_WHAT TO PRODUCE_
What lines in the records below contain the string "akun"? Copy every one.

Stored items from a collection
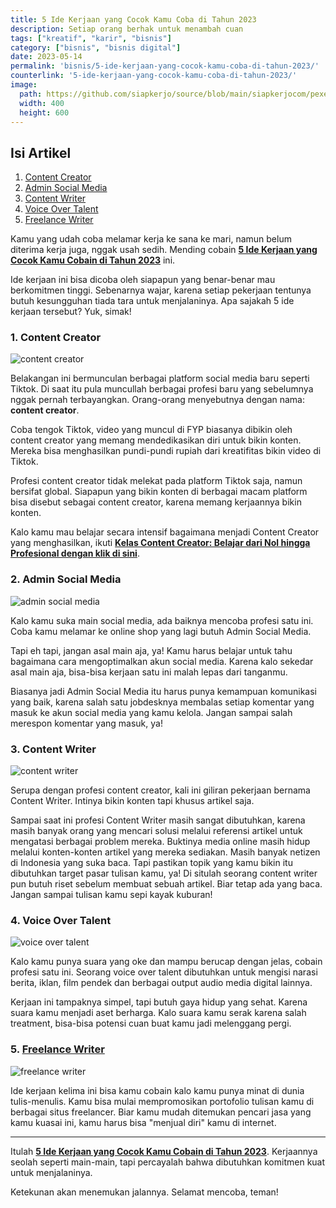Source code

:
 ```yaml
---
title: 5 Ide Kerjaan yang Cocok Kamu Coba di Tahun 2023
description: Setiap orang berhak untuk menambah cuan 
tags: ["kreatif", "karir", "bisnis"]
category: ["bisnis", "bisnis digital"]
date: 2023-05-14
permalink: 'bisnis/5-ide-kerjaan-yang-cocok-kamu-coba-di-tahun-2023/'
counterlink: '5-ide-kerjaan-yang-cocok-kamu-coba-di-tahun-2023/'
image:
  path: https://github.com/siapkerjo/source/blob/main/siapkerjocom/pexels-pnw-production-9218702.jpg?raw=true
  width: 400
  height: 600
---
```


## Isi Artikel

1.  [Content Creator](#1.-content-creator) 
2.  [Admin Social Media](#admin-social-media) 
3.  [Content Writer](#content-writer) 
4.  [Voice Over Talent](#voice-over-talent) 
5.  [Freelance Writer](#freelance-writer) 

Kamu yang udah coba melamar kerja ke sana ke mari, namun belum diterima kerja juga, nggak usah sedih. Mending cobain [**5 Ide Kerjaan yang Cocok Kamu Cobain di Tahun 2023**](https://blog.siapkerjo.com/bisnis/5-ide-kerjaan-yang-cocok-kamu-coba-di-tahun-2023/) ini.

Ide kerjaan ini bisa dicoba oleh siapapun yang benar-benar mau berkomitmen tinggi. Sebenarnya wajar, karena setiap pekerjaan tentunya butuh kesungguhan tiada tara untuk menjalaninya. Apa sajakah 5 ide kerjaan tersebut? Yuk, simak!

### 1. Content Creator

![content creator](https://github.com/siapkerjo/source/blob/main/siapkerjocom/pexels-pnw-production-9218702.jpg?raw=true)

Belakangan ini bermunculan berbagai platform social media baru seperti Tiktok. Di saat itu pula muncullah berbagai profesi baru yang sebelumnya nggak pernah terbayangkan. Orang-orang menyebutnya dengan nama: **content creator**.

Coba tengok Tiktok, video yang muncul di FYP biasanya dibikin oleh content creator yang memang mendedikasikan diri untuk bikin konten. Mereka bisa menghasilkan pundi-pundi rupiah dari kreatifitas bikin video di Tiktok.

Profesi content creator tidak melekat pada platform Tiktok saja, namun bersifat global. Siapapun yang bikin konten di berbagai macam platform bisa disebut sebagai content creator, karena memang kerjaannya bikin konten.

Kalo kamu mau belajar secara intensif bagaimana menjadi Content Creator yang menghasilkan, ikuti [**Kelas Content Creator: Belajar dari Nol hingga Profesional dengan klik di sini**](https://habiskerja.com/kelas-content-creator/?ref=muhnurulhakim&campaign=KelasContentCreator).

### 2. Admin Social Media

![admin social media](https://github.com/siapkerjo/source/blob/main/siapkerjocom/pexels-cottonbro-studio-5081917.jpg?raw=true)

Kalo kamu suka main social media, ada baiknya mencoba profesi satu ini. Coba kamu melamar ke online shop yang lagi butuh Admin Social Media.

Tapi eh tapi, jangan asal main aja, ya! Kamu harus belajar untuk tahu bagaimana cara mengoptimalkan akun social media. Karena kalo sekedar asal main aja, bisa-bisa kerjaan satu ini malah lepas dari tanganmu.

Biasanya jadi Admin Social Media itu harus punya kemampuan komunikasi yang baik, karena salah satu jobdesknya membalas setiap komentar yang masuk ke akun social media yang kamu kelola. Jangan sampai salah merespon komentar yang masuk, ya!

### 3. Content Writer

![content writer](https://github.com/siapkerjo/source/blob/main/siapkerjocom/pexels-vlada-karpovich-4050290.jpg?raw=true)

Serupa dengan profesi content creator, kali ini giliran pekerjaan bernama Content Writer. Intinya bikin konten tapi khusus artikel saja.

Sampai saat ini profesi Content Writer masih sangat dibutuhkan, karena masih banyak orang yang mencari solusi melalui referensi artikel untuk mengatasi berbagai problem mereka. Buktinya media online masih hidup melalui konten-konten artikel yang mereka sediakan. Masih banyak netizen di Indonesia yang suka baca. Tapi pastikan topik yang kamu bikin itu dibutuhkan target pasar tulisan kamu, ya! Di situlah seorang content writer pun butuh riset sebelum membuat sebuah artikel. Biar tetap ada yang baca. Jangan sampai tulisan kamu sepi kayak kuburan!

### 4. Voice Over Talent

![voice over talent](https://github.com/siapkerjo/source/blob/main/siapkerjocom/pexels-george-milton-6953867.jpg?raw=true)

Kalo kamu punya suara yang oke dan mampu berucap dengan jelas, cobain profesi satu ini. Seorang voice over talent dibutuhkan untuk mengisi narasi berita, iklan, film pendek dan berbagai output audio media digital lainnya.

Kerjaan ini tampaknya simpel, tapi butuh gaya hidup yang sehat. Karena suara kamu menjadi aset berharga. Kalo suara kamu serak karena salah treatment, bisa-bisa potensi cuan buat kamu jadi melenggang pergi.

### 5. [Freelance Writer](https://mediabaru.orderio.id/2023-02-02-mengenal-freelance-writer/)

![freelance writer](https://github.com/siapkerjo/source/blob/main/siapkerjocom/pexels-karolina-grabowska-4467735.jpg?raw=true)

Ide kerjaan kelima ini bisa kamu cobain kalo kamu punya minat di dunia tulis-menulis. Kamu bisa mulai mempromosikan portofolio tulisan kamu di berbagai situs freelancer. Biar kamu mudah ditemukan pencari jasa yang kamu kuasai ini, kamu harus bisa "menjual diri" kamu di internet.

---

Itulah [**5 Ide Kerjaan yang Cocok Kamu Cobain di Tahun 2023**](https://blog.siapkerjo.com/bisnis/5-ide-kerjaan-yang-cocok-kamu-coba-di-tahun-2023/). Kerjaannya seolah seperti main-main, tapi percayalah bahwa dibutuhkan komitmen kuat untuk menjalaninya. 

Ketekunan akan menemukan jalannya. Selamat mencoba, teman!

_EXERCISE SOLUTION_
Tapi eh tapi, jangan asal main aja, ya! Kamu harus belajar untuk tahu bagaimana cara mengoptimalkan akun social media. Karena kalo sekedar asal main aja, bisa-bisa kerjaan satu ini malah lepas dari tanganmu.
Biasanya jadi Admin Social Media itu harus punya kemampuan komunikasi yang baik, karena salah satu jobdesknya membalas setiap komentar yang masuk ke akun social media yang kamu kelola. Jangan sampai salah merespon komentar yang masuk, ya!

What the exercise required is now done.